Since 2000, more than 470,000 deaths in America have been attributed to both legal and illegal opioids, and many more people have been impacted through addiction. There have been nearly 135,000 personal injury claims against OxyContin maker Purdue Pharma LP over opioid addiction or overdose deaths, and in March it was revealed that Purdue Pharma's Chapter 11 bankruptcy filing has a $10 billion (£7.2bn) plan that will see it put its profits into trying to help solve America's opioid crisis. This includes around $4.3 billion (£3.1bn) given by the Sackler family, which owns the pharmaceutical giant, that grants them immunity from future claims. As part of this, Purdue Pharma will pay personal injury claimants as much as $48,000 (£35k) out of a dedicated $750 million (£542m) fund. That said, payouts will depend on the level of an individual’s injury or addiction, with the least severe cases receiving an estimated $3,500 (£2.5k). This plan has now been approved by a judge. However, the US Justice Department is appealing the bankruptcy plan's approval.
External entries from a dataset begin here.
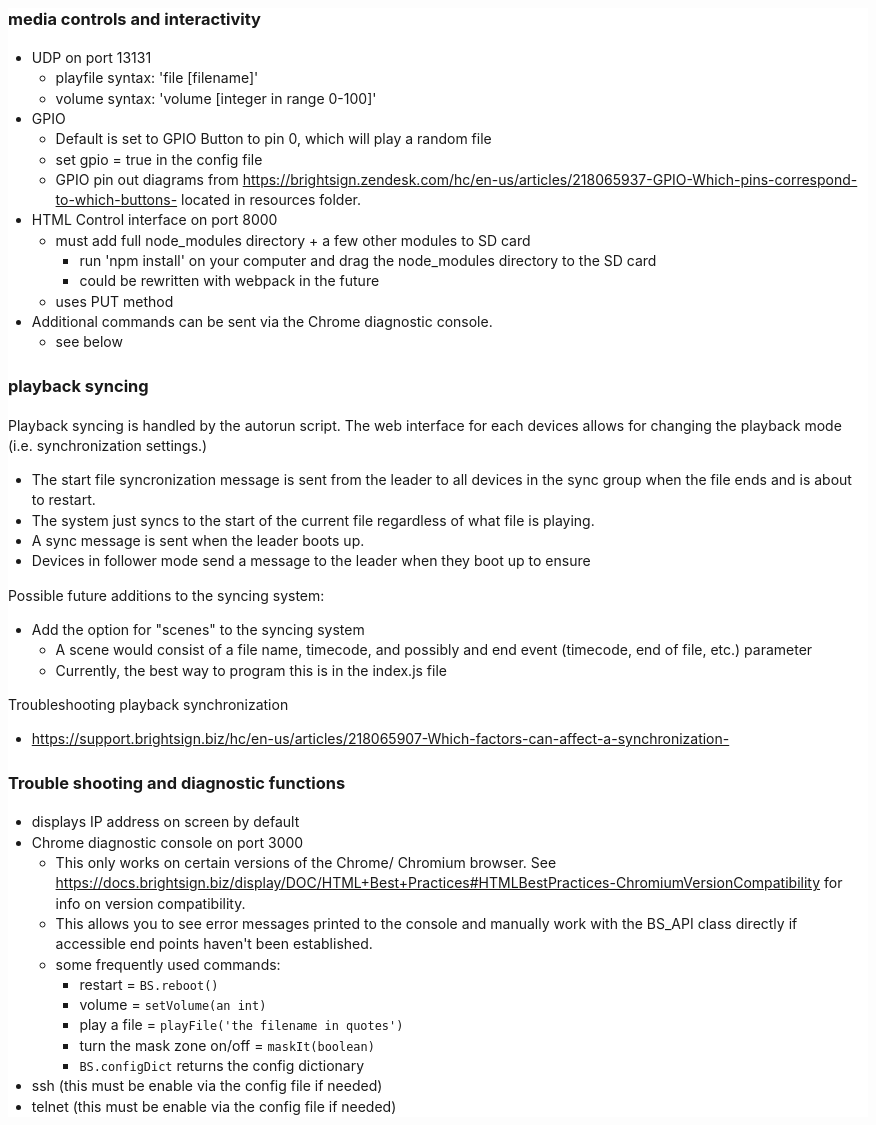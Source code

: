 ### media controls and interactivity
* UDP on port 13131
	* playfile syntax: 'file [filename]'
	* volume syntax: 'volume [integer in range 0-100]'
* GPIO
	* Default is set to GPIO Button to pin 0, which will play a random file
	* set gpio = true in the config file
	* GPIO pin out diagrams from https://brightsign.zendesk.com/hc/en-us/articles/218065937-GPIO-Which-pins-correspond-to-which-buttons- located in resources folder.
* HTML Control interface on port 8000
	* must add full node_modules directory + a few other modules to SD card
		* run 'npm install' on your computer and drag the node_modules directory to the SD card
		* could be rewritten with webpack in the future
	* uses PUT method 
* Additional commands can be sent via the Chrome diagnostic console.
	* see below

### playback syncing

Playback syncing is handled by the autorun script. The web interface for each devices allows for changing the playback mode (i.e. synchronization settings.)
* The start file syncronization message is sent from the leader to all devices in the sync group when the file ends and is about to restart.
* The system just syncs to the start of the current file regardless of what file is playing.
* A sync message is sent when the leader boots up.
* Devices in follower mode send a message to the leader when they boot up to ensure

Possible future additions to the syncing system:
* Add the option for "scenes" to the syncing system
	* A scene would consist of a file name, timecode, and possibly and end event (timecode, end of file, etc.) parameter
	* Currently, the best way to program this is in the index.js file

Troubleshooting playback synchronization
* https://support.brightsign.biz/hc/en-us/articles/218065907-Which-factors-can-affect-a-synchronization-

### Trouble shooting and diagnostic functions
* displays IP address on screen by default
* Chrome diagnostic console on port 3000
	* This only works on certain versions of the Chrome/ Chromium browser. See https://docs.brightsign.biz/display/DOC/HTML+Best+Practices#HTMLBestPractices-ChromiumVersionCompatibility for info on version compatibility.
	* This allows you to see error messages printed to the console and manually work with the BS_API class directly if accessible end points haven't been established.
	* some frequently used commands:
		* restart = `BS.reboot()`
		* volume = `setVolume(an int)`
		* play a file = `playFile('the filename in quotes')`
		* turn the mask zone on/off = `maskIt(boolean)`
		* `BS.configDict` returns the config dictionary 
* ssh (this must be enable via the config file if needed)
* telnet (this must be enable via the config file if needed)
And it's not just personal injury suits that Purdue Pharma has had to face. Cities across America have sued for the cost of medical care for those with opioid addiction, as well as law enforcement costs and treatment for infants born with medical issues linked to the drugs. In February, consulting firm McKinsey became the latest company to be hit with a fine due to it working with Purdue Pharma to boost the company's sales. It agreed to a $573 million (£411.5m) payout to fund treatment and other measures.